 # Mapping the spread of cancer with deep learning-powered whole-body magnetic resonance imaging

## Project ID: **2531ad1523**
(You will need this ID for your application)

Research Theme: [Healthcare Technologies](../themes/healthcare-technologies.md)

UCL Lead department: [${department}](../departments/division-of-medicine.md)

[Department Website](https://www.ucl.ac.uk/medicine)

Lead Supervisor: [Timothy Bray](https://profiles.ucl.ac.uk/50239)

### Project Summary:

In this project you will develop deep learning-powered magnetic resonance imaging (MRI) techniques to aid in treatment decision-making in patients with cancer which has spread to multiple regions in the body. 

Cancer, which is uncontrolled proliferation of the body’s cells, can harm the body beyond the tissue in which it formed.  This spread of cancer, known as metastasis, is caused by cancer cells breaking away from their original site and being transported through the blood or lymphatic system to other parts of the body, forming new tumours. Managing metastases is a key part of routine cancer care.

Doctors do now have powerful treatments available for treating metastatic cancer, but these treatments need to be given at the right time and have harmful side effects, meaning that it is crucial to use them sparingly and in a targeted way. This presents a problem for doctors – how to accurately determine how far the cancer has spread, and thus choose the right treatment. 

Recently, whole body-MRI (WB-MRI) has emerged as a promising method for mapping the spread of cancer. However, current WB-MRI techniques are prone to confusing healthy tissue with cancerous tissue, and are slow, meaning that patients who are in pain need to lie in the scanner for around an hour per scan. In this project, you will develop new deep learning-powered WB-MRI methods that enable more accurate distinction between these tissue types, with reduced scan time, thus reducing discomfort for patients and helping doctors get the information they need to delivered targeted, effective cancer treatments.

....

Nothing but the lines from the line with "Doctors do now" to the last line of the listing above should appear; please retype them exactly, both ends included.

### EXERCISE ANSWER
Doctors do now have powerful treatments available for treating metastatic cancer, but these treatments need to be given at the right time and have harmful side effects, meaning that it is crucial to use them sparingly and in a targeted way. This presents a problem for doctors – how to accurately determine how far the cancer has spread, and thus choose the right treatment. 

Recently, whole body-MRI (WB-MRI) has emerged as a promising method for mapping the spread of cancer. However, current WB-MRI techniques are prone to confusing healthy tissue with cancerous tissue, and are slow, meaning that patients who are in pain need to lie in the scanner for around an hour per scan. In this project, you will develop new deep learning-powered WB-MRI methods that enable more accurate distinction between these tissue types, with reduced scan time, thus reducing discomfort for patients and helping doctors get the information they need to delivered targeted, effective cancer treatments.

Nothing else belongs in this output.